É o que consta em um relatório do Núcleo de Inteligência Policial (Nuip), do Departamento de Repressão ao Crime Organizado (DRCO), da Polícia Civil do Ceará (PC-CE). Trata-se da primeira vez em que se torna público um indicador oficial, elaborado pela SSPDS, que computa casos de expulsões de moradores.
Datado de 17 de outubro passado, o Relatório Técnico nº 224/2025/DRCO/PCCE, ao qual O POVO teve acesso, mostra que a maioria dos casos de expulsões ocorreu em Fortaleza e nos demais municípios da Região Metropolitana (RMF), embora também haja ocorrências em municípios do Interior, como Quixadá (Sertão Central do Estado) e Sobral (Região Norte).
Depois de Fortaleza, é Maranguape, na RMF, o município com o maior número de expulsões de moradores.
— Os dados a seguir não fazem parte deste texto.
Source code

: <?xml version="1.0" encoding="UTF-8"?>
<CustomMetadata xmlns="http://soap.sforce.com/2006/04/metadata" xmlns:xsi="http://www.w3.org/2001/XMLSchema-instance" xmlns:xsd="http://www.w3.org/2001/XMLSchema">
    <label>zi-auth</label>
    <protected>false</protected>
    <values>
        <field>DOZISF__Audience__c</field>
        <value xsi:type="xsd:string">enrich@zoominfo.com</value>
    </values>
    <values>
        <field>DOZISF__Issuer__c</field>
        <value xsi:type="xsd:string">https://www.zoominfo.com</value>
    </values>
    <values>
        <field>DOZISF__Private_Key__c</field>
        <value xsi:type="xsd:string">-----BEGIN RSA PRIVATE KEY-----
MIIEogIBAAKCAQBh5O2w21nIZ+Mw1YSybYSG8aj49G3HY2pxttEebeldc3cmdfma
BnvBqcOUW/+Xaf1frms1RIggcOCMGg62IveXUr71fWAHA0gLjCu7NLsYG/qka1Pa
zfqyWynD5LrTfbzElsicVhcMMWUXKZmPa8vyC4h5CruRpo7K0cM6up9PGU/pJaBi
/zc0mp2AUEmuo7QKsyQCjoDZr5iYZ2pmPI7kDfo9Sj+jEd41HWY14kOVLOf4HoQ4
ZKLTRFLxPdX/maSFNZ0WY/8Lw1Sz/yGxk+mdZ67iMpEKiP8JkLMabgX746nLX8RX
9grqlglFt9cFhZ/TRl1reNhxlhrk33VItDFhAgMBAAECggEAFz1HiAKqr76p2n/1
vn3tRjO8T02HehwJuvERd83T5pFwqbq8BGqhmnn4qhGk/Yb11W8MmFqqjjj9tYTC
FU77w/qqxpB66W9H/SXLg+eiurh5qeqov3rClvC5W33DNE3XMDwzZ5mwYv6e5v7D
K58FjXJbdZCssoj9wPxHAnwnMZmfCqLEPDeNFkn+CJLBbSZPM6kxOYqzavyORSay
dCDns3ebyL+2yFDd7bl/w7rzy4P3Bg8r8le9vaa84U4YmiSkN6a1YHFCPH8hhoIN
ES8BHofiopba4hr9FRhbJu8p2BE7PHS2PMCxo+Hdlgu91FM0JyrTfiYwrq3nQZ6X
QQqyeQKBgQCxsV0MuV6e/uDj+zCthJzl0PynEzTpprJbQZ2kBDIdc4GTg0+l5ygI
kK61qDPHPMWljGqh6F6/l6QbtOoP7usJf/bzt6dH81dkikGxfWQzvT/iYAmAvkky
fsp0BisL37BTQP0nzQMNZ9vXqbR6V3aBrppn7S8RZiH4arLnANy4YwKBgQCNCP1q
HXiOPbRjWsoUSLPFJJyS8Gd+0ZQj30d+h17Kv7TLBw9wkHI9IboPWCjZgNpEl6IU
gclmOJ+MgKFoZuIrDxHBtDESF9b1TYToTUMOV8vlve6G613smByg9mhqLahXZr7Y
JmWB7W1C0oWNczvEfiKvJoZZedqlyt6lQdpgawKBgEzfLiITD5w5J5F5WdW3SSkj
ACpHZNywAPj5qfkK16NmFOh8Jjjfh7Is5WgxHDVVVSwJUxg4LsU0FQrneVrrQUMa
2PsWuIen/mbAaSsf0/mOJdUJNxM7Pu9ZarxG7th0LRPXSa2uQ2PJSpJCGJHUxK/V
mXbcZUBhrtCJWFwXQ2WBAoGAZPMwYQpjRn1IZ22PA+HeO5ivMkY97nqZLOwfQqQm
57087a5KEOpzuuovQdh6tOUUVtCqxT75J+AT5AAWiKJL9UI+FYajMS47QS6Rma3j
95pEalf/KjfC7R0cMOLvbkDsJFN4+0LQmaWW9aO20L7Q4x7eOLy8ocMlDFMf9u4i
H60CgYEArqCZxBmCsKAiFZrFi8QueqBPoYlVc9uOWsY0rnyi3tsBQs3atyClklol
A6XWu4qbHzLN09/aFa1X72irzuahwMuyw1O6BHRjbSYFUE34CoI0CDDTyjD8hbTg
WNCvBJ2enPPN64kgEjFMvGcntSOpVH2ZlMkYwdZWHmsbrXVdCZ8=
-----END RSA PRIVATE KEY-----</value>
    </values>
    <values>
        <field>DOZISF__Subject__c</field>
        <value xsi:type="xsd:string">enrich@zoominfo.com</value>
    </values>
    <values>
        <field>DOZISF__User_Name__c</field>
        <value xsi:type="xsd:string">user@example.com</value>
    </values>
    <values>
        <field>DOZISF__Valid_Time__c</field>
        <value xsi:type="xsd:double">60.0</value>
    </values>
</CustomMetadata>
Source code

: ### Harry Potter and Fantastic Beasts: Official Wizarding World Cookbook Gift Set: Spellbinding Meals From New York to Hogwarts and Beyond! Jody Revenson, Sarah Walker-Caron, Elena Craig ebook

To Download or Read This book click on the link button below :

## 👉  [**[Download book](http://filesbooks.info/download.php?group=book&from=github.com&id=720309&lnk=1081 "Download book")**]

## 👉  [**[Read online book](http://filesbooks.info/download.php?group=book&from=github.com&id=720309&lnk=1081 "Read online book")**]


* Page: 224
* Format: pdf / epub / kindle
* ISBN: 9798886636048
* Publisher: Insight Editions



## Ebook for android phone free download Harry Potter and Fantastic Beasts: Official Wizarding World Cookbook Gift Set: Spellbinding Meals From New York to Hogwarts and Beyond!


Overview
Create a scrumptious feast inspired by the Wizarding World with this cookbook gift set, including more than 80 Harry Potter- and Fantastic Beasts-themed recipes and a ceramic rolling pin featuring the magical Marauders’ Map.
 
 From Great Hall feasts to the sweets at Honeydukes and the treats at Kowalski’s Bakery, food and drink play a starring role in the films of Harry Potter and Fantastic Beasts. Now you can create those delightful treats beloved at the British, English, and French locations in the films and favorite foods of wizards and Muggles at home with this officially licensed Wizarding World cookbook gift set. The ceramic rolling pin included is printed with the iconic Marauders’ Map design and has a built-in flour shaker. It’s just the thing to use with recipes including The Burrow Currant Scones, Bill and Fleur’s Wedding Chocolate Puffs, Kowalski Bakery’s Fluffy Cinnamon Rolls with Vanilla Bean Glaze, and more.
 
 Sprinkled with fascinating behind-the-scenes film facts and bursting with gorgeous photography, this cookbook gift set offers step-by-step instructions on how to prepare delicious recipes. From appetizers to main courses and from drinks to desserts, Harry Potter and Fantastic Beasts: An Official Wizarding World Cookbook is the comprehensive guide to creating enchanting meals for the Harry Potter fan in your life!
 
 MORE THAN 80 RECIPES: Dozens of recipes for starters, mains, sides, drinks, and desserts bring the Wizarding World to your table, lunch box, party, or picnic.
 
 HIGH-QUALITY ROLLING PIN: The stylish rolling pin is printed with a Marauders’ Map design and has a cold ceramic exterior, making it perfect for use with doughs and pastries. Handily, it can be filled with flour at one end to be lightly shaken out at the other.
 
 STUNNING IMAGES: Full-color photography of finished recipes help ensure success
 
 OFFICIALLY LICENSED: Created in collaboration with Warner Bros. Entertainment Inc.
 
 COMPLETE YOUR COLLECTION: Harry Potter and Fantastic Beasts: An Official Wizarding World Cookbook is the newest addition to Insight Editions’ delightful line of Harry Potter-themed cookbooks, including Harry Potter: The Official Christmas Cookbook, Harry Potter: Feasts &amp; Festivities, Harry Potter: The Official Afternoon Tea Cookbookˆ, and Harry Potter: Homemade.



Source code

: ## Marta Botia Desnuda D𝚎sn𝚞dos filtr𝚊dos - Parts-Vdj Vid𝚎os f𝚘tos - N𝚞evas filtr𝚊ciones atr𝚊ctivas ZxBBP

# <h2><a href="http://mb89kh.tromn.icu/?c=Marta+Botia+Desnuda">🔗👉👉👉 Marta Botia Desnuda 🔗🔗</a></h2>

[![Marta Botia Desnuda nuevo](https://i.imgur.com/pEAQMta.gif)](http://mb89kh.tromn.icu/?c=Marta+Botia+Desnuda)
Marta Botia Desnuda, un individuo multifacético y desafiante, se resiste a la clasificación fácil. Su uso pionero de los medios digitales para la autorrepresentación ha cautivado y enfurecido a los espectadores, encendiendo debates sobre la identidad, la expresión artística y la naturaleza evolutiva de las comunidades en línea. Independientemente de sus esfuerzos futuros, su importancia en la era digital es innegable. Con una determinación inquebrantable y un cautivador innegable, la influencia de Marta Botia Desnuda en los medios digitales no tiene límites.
Completam a lista de municípios com casos de deslocamentos forçados: Maracanaú (16), Caucaia (15), Sobral (7), Pacatuba (2), Quixadá (2) e Cascavel (1).
Conforme o relatório, “nos últimos meses”, houve um “crescimento significativo, especialmente nas periferias de Fortaleza” dos casos de deslocamentos forçados.
Por trás desse aumento estaria a expansão das facções fluminenses Comando Vermelho (CV) e Terceiro Comando Puro (TCP) perante “territórios estratégicos”. Em 15 de setembro passado, o CV celebrou, por meio de queima de fogos em diversos pontos da RMF, ter passado a atuar em territórios como o do Vicente Pinzón e da comunidade do Lagamar.